Dataset entries
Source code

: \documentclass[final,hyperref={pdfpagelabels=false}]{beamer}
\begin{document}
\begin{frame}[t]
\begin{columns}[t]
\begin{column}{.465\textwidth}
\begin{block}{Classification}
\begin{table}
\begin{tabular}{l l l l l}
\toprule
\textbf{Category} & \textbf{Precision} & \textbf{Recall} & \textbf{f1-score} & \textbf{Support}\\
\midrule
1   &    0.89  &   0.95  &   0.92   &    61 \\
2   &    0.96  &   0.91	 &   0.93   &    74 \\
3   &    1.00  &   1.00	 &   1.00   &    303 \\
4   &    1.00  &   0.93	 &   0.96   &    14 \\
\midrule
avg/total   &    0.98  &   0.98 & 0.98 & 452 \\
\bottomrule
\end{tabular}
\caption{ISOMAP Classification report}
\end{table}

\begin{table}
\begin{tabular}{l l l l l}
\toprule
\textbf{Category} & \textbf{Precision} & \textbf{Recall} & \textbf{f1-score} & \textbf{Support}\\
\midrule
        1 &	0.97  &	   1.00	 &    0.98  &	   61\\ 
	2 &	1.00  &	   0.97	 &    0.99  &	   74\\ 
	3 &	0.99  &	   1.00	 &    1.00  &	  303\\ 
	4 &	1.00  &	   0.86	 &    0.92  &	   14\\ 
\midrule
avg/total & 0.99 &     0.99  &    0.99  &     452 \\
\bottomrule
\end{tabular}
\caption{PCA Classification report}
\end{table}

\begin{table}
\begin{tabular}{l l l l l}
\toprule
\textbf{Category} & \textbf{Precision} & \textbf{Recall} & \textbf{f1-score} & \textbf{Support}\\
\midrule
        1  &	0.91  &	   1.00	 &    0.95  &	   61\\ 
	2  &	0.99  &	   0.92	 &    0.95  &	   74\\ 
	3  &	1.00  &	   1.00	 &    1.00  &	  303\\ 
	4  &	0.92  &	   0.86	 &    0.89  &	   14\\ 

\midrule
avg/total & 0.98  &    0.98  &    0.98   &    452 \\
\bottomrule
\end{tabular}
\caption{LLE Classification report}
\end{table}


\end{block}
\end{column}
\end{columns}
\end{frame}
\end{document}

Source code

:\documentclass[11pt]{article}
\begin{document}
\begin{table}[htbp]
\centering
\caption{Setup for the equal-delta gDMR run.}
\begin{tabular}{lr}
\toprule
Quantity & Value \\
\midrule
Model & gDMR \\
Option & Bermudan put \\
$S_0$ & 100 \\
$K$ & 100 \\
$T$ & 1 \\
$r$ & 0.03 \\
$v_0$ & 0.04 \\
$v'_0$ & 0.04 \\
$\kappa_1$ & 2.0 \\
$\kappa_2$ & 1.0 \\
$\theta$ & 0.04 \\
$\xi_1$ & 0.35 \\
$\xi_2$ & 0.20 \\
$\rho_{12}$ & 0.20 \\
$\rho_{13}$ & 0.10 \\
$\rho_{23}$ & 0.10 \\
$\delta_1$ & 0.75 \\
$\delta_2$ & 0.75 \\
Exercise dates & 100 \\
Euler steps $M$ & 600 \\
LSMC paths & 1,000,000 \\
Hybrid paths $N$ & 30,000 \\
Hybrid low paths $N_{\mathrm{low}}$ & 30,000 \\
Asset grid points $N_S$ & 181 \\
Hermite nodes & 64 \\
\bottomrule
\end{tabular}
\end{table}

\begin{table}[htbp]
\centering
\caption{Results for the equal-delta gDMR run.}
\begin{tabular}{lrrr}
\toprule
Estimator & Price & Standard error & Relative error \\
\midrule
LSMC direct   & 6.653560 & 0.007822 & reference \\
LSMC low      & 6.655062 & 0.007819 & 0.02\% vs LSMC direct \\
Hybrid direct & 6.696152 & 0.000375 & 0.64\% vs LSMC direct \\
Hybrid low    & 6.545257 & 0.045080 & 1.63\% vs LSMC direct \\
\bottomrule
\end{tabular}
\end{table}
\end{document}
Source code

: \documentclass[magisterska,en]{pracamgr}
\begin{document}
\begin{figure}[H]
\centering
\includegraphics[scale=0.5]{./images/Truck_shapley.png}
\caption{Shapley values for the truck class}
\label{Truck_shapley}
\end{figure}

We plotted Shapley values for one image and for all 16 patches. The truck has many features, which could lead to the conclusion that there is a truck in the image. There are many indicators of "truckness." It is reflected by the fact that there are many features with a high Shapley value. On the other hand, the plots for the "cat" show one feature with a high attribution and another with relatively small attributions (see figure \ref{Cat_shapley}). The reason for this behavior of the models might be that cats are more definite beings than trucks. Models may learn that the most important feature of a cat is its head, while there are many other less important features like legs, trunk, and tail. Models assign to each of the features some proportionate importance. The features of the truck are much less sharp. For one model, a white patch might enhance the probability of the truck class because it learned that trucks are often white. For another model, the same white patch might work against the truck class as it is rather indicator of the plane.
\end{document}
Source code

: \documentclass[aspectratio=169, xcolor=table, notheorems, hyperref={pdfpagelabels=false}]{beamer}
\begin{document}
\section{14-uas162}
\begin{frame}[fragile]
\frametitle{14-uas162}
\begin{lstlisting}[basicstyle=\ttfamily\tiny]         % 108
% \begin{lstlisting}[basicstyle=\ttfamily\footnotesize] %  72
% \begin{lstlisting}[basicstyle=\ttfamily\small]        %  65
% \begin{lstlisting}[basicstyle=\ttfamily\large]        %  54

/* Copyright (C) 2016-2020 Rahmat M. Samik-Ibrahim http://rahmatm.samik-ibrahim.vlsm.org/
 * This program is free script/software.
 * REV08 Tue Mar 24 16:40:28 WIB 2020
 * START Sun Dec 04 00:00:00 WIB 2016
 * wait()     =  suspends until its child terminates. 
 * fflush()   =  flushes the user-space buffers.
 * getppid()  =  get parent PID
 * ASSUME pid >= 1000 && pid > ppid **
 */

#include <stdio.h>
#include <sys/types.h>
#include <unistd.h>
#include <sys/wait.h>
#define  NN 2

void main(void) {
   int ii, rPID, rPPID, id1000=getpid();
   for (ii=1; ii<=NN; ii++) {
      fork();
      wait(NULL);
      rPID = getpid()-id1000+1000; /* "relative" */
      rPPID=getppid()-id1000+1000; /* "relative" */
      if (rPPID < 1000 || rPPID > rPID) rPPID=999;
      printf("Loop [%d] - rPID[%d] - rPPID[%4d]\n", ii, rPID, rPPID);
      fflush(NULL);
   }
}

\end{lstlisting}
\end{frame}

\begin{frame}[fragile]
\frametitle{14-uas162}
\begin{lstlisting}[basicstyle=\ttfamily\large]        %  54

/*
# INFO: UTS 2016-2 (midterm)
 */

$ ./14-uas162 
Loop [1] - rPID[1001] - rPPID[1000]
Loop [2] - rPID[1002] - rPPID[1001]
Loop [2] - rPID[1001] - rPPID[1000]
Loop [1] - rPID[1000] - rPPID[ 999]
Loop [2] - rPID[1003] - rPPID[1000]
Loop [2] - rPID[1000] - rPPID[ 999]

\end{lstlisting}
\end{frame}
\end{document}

# EXERCISE DIRECTIONS
The data above needs retyping. Reproduce each line exactly.

# YOUR RESPONSE
Source code

: \documentclass[final,hyperref={pdfpagelabels=false}]{beamer}
\begin{document}
\begin{frame}[t]
\begin{columns}[t]
\begin{column}{.465\textwidth}
\begin{block}{Classification}
\begin{table}
\begin{tabular}{l l l l l}
\toprule
\textbf{Category} & \textbf{Precision} & \textbf{Recall} & \textbf{f1-score} & \textbf{Support}\\
\midrule
1   &    0.89  &   0.95  &   0.92   &    61 \\
2   &    0.96  &   0.91	 &   0.93   &    74 \\
3   &    1.00  &   1.00	 &   1.00   &    303 \\
4   &    1.00  &   0.93	 &   0.96   &    14 \\
\midrule
avg/total   &    0.98  &   0.98 & 0.98 & 452 \\
\bottomrule
\end{tabular}
\caption{ISOMAP Classification report}
\end{table}

\begin{table}
\begin{tabular}{l l l l l}
\toprule
\textbf{Category} & \textbf{Precision} & \textbf{Recall} & \textbf{f1-score} & \textbf{Support}\\
\midrule
        1 &	0.97  &	   1.00	 &    0.98  &	   61\\ 
	2 &	1.00  &	   0.97	 &    0.99  &	   74\\ 
	3 &	0.99  &	   1.00	 &    1.00  &	  303\\ 
	4 &	1.00  &	   0.86	 &    0.92  &	   14\\ 
\midrule
avg/total & 0.99 &     0.99  &    0.99  &     452 \\
\bottomrule
\end{tabular}
\caption{PCA Classification report}
\end{table}

\begin{table}
\begin{tabular}{l l l l l}
\toprule
\textbf{Category} & \textbf{Precision} & \textbf{Recall} & \textbf{f1-score} & \textbf{Support}\\
\midrule
        1  &	0.91  &	   1.00	 &    0.95  &	   61\\ 
	2  &	0.99  &	   0.92	 &    0.95  &	   74\\ 
	3  &	1.00  &	   1.00	 &    1.00  &	  303\\ 
	4  &	0.92  &	   0.86	 &    0.89  &	   14\\ 

\midrule
avg/total & 0.98  &    0.98  &    0.98   &    452 \\
\bottomrule
\end{tabular}
\caption{LLE Classification report}
\end{table}


\end{block}
\end{column}
\end{columns}
\end{frame}
\end{document}

Source code

:\documentclass[11pt]{article}
\begin{document}
\begin{table}[htbp]
\centering
\caption{Setup for the equal-delta gDMR run.}
\begin{tabular}{lr}
\toprule
Quantity & Value \\
\midrule
Model & gDMR \\
Option & Bermudan put \\
$S_0$ & 100 \\
$K$ & 100 \\
$T$ & 1 \\
$r$ & 0.03 \\
$v_0$ & 0.04 \\
$v'_0$ & 0.04 \\
$\kappa_1$ & 2.0 \\
$\kappa_2$ & 1.0 \\
$\theta$ & 0.04 \\
$\xi_1$ & 0.35 \\
$\xi_2$ & 0.20 \\
$\rho_{12}$ & 0.20 \\
$\rho_{13}$ & 0.10 \\
$\rho_{23}$ & 0.10 \\
$\delta_1$ & 0.75 \\
$\delta_2$ & 0.75 \\
Exercise dates & 100 \\
Euler steps $M$ & 600 \\
LSMC paths & 1,000,000 \\
Hybrid paths $N$ & 30,000 \\
Hybrid low paths $N_{\mathrm{low}}$ & 30,000 \\
Asset grid points $N_S$ & 181 \\
Hermite nodes & 64 \\
\bottomrule
\end{tabular}
\end{table}

\begin{table}[htbp]
\centering
\caption{Results for the equal-delta gDMR run.}
\begin{tabular}{lrrr}
\toprule
Estimator & Price & Standard error & Relative error \\
\midrule
LSMC direct   & 6.653560 & 0.007822 & reference \\
LSMC low      & 6.655062 & 0.007819 & 0.02\% vs LSMC direct \\
Hybrid direct & 6.696152 & 0.000375 & 0.64\% vs LSMC direct \\
Hybrid low    & 6.545257 & 0.045080 & 1.63\% vs LSMC direct \\
\bottomrule
\end{tabular}
\end{table}
\end{document}
Source code

: \documentclass[magisterska,en]{pracamgr}
\begin{document}
\begin{figure}[H]
\centering
\includegraphics[scale=0.5]{./images/Truck_shapley.png}
\caption{Shapley values for the truck class}
\label{Truck_shapley}
\end{figure}

We plotted Shapley values for one image and for all 16 patches. The truck has many features, which could lead to the conclusion that there is a truck in the image. There are many indicators of "truckness." It is reflected by the fact that there are many features with a high Shapley value. On the other hand, the plots for the "cat" show one feature with a high attribution and another with relatively small attributions (see figure \ref{Cat_shapley}). The reason for this behavior of the models might be that cats are more definite beings than trucks. Models may learn that the most important feature of a cat is its head, while there are many other less important features like legs, trunk, and tail. Models assign to each of the features some proportionate importance. The features of the truck are much less sharp. For one model, a white patch might enhance the probability of the truck class because it learned that trucks are often white. For another model, the same white patch might work against the truck class as it is rather indicator of the plane.
\end{document}
Source code

: \documentclass[aspectratio=169, xcolor=table, notheorems, hyperref={pdfpagelabels=false}]{beamer}
\begin{document}
\section{14-uas162}
\begin{frame}[fragile]
\frametitle{14-uas162}
\begin{lstlisting}[basicstyle=\ttfamily\tiny]         % 108
% \begin{lstlisting}[basicstyle=\ttfamily\footnotesize] %  72
% \begin{lstlisting}[basicstyle=\ttfamily\small]        %  65
% \begin{lstlisting}[basicstyle=\ttfamily\large]        %  54

/* Copyright (C) 2016-2020 Rahmat M. Samik-Ibrahim http://rahmatm.samik-ibrahim.vlsm.org/
 * This program is free script/software.
 * REV08 Tue Mar 24 16:40:28 WIB 2020
 * START Sun Dec 04 00:00:00 WIB 2016
 * wait()     =  suspends until its child terminates. 
 * fflush()   =  flushes the user-space buffers.
 * getppid()  =  get parent PID
 * ASSUME pid >= 1000 && pid > ppid **
 */

#include <stdio.h>
#include <sys/types.h>
#include <unistd.h>
#include <sys/wait.h>
#define  NN 2

void main(void) {
   int ii, rPID, rPPID, id1000=getpid();
   for (ii=1; ii<=NN; ii++) {
      fork();
      wait(NULL);
      rPID = getpid()-id1000+1000; /* "relative" */
      rPPID=getppid()-id1000+1000; /* "relative" */
      if (rPPID < 1000 || rPPID > rPID) rPPID=999;
      printf("Loop [%d] - rPID[%d] - rPPID[%4d]\n", ii, rPID, rPPID);
      fflush(NULL);
   }
}

\end{lstlisting}
\end{frame}

\begin{frame}[fragile]
\frametitle{14-uas162}
\begin{lstlisting}[basicstyle=\ttfamily\large]        %  54

/*
# INFO: UTS 2016-2 (midterm)
 */

$ ./14-uas162 
Loop [1] - rPID[1001] - rPPID[1000]
Loop [2] - rPID[1002] - rPPID[1001]
Loop [2] - rPID[1001] - rPPID[1000]
Loop [1] - rPID[1000] - rPPID[ 999]
Loop [2] - rPID[1003] - rPPID[1000]
Loop [2] - rPID[1000] - rPPID[ 999]

\end{lstlisting}
\end{frame}
\end{document}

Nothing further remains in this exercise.